Scan the material and copy every line in which "algebraization" appears.

> Dataset:
== Segment start ==
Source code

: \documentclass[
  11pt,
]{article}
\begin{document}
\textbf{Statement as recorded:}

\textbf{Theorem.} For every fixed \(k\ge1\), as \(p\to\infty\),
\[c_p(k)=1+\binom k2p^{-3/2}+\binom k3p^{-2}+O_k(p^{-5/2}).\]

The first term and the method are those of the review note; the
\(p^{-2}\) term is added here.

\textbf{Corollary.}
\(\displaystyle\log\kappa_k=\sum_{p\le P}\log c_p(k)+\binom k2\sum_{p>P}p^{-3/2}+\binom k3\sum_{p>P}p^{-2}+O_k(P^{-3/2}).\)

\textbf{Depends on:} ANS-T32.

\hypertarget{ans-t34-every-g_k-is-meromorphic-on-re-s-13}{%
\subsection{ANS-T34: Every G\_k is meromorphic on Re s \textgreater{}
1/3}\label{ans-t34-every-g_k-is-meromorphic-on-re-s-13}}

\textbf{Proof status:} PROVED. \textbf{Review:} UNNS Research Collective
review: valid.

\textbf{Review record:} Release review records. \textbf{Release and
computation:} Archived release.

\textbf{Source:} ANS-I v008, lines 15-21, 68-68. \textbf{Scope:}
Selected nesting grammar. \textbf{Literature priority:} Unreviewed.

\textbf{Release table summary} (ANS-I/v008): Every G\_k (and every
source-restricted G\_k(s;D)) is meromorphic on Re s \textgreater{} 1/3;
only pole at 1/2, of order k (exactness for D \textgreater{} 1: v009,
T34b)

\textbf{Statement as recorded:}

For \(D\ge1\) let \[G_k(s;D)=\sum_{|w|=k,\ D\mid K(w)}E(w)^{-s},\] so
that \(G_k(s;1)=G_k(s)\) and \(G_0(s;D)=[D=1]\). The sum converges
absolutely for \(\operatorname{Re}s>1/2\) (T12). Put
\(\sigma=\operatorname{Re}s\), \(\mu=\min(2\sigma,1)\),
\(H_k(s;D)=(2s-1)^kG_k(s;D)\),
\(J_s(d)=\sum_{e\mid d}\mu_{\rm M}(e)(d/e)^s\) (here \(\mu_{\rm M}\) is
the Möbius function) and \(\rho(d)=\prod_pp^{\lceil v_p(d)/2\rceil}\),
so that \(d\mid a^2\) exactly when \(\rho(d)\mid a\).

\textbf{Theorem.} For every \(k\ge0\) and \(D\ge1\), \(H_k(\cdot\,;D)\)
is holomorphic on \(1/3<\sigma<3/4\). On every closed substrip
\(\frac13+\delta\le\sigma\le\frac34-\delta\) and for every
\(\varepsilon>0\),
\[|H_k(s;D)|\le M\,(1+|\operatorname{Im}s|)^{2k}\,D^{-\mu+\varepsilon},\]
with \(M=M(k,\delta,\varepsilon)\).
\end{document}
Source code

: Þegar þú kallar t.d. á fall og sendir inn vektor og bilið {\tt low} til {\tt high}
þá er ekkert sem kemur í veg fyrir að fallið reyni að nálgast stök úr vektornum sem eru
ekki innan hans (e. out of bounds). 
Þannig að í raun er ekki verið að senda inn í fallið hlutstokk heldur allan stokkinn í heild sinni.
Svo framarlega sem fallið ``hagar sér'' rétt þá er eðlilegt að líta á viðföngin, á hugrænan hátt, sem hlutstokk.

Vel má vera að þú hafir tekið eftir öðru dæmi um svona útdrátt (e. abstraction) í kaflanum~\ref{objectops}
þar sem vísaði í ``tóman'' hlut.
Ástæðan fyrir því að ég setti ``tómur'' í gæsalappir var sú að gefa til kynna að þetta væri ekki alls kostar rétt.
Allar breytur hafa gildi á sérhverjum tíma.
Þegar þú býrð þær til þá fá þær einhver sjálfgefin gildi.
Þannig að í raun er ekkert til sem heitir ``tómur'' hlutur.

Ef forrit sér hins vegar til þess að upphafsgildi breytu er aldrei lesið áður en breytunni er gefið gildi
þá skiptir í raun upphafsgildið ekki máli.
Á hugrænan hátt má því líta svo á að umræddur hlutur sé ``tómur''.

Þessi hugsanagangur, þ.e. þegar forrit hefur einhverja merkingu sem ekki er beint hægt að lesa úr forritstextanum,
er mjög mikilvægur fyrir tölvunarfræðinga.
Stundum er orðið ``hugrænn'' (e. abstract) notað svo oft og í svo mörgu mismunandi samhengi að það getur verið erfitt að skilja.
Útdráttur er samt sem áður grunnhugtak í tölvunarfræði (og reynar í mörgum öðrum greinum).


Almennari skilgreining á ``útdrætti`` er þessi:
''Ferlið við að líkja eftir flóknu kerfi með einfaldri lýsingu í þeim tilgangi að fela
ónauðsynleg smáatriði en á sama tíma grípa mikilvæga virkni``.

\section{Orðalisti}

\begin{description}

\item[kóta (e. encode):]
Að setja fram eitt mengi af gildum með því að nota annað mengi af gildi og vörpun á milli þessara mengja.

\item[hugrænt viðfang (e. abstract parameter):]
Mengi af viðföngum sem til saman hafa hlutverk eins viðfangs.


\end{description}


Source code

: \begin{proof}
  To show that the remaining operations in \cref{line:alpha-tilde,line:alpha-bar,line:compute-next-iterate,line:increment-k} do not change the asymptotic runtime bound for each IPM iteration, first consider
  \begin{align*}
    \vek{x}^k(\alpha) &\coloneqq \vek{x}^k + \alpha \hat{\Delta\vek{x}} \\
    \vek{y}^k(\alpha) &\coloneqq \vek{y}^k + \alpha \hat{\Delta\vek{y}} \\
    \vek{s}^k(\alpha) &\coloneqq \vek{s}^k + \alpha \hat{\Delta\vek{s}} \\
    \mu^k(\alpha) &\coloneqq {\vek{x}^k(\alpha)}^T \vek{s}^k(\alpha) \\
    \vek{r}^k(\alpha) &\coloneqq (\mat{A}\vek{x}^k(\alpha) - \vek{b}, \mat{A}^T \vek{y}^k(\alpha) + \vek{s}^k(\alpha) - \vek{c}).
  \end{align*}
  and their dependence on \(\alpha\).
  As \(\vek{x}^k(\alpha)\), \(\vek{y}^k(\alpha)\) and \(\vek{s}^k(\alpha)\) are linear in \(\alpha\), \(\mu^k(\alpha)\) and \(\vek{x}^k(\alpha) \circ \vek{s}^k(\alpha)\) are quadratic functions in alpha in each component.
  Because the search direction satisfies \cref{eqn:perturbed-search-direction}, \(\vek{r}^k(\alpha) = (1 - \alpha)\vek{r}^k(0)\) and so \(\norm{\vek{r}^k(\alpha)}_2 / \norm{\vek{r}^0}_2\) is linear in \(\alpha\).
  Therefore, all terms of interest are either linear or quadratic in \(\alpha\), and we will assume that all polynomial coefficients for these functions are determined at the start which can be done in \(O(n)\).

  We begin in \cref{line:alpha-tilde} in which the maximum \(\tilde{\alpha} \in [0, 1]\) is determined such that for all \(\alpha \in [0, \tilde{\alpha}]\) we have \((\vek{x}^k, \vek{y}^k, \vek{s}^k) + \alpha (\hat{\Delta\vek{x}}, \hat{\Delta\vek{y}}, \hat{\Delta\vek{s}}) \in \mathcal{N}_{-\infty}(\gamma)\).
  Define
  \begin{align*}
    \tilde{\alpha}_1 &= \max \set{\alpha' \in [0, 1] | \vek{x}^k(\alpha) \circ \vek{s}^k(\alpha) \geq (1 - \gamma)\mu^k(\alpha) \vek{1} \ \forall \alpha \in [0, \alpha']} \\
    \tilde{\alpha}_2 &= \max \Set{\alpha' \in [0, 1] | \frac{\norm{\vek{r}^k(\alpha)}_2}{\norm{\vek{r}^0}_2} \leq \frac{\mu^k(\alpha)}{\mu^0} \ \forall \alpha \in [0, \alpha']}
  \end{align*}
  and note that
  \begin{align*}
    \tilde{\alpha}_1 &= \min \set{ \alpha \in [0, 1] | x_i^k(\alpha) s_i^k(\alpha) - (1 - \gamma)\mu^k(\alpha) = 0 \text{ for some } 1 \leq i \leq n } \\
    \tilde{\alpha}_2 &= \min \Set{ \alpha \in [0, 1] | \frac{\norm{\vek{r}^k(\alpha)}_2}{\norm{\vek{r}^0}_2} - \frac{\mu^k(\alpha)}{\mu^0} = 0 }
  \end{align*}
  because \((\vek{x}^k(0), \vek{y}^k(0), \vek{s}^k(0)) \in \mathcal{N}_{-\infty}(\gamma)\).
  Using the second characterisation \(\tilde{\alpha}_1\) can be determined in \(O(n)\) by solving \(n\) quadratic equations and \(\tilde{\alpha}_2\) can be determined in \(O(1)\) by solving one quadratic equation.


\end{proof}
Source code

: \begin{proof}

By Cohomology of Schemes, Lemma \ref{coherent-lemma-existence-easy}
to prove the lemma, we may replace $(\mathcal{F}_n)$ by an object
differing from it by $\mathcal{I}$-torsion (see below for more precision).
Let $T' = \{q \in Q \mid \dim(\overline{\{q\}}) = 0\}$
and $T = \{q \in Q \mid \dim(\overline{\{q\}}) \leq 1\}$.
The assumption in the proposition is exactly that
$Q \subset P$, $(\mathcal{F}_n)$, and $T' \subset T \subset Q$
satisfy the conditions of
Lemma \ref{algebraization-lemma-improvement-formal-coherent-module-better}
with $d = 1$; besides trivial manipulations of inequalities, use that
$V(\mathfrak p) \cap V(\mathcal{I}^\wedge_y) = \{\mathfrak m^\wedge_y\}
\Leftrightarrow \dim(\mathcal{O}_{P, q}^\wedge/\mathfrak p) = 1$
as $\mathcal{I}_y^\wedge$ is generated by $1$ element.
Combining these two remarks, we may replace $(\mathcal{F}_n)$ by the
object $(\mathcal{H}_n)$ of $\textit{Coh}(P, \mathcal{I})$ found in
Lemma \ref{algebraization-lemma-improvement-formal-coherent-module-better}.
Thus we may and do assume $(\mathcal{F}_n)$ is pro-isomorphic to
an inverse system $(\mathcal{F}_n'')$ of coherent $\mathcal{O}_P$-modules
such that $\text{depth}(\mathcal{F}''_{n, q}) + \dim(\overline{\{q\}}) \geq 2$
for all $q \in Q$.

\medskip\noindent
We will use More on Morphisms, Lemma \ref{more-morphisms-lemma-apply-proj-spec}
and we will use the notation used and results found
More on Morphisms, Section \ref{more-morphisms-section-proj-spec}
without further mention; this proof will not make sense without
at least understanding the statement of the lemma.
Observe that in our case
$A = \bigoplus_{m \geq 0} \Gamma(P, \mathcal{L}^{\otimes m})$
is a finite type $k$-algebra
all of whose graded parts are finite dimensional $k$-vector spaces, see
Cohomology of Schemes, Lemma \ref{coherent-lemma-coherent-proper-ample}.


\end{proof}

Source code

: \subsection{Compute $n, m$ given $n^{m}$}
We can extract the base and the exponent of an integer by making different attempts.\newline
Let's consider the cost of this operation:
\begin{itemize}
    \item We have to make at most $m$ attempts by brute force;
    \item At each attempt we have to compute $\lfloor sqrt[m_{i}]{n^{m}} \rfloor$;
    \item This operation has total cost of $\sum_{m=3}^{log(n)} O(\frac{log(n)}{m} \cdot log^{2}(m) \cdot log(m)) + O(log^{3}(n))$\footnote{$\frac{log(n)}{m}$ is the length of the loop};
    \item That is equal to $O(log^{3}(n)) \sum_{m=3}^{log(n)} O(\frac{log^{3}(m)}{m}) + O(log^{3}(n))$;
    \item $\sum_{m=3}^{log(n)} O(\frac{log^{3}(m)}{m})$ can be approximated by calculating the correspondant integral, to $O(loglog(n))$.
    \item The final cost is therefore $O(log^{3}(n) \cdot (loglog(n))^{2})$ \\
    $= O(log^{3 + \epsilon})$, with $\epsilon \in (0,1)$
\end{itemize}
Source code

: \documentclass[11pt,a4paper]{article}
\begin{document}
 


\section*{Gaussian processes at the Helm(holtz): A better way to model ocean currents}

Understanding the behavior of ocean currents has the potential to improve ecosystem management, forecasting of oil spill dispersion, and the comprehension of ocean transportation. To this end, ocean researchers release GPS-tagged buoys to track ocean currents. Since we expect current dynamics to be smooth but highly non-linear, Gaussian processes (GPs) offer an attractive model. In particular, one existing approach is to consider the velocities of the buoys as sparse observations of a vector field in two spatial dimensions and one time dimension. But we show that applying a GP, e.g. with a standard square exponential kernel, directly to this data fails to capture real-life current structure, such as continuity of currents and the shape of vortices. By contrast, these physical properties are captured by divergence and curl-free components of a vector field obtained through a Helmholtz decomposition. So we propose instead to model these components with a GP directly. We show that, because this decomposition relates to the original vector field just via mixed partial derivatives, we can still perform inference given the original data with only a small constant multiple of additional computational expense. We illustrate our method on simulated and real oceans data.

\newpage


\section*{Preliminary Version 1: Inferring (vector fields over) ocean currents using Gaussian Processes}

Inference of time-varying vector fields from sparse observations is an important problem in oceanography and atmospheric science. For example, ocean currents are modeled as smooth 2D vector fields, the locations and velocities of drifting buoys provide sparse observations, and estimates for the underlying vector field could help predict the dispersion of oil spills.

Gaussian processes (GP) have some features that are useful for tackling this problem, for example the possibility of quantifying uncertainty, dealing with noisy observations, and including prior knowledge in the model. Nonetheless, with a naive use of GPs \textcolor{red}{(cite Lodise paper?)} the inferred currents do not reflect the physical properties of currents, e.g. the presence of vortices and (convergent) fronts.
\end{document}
== Segment end ==
> Exercise solution:
Lemma \ref{algebraization-lemma-improvement-formal-coherent-module-better}
Lemma \ref{algebraization-lemma-improvement-formal-coherent-module-better}.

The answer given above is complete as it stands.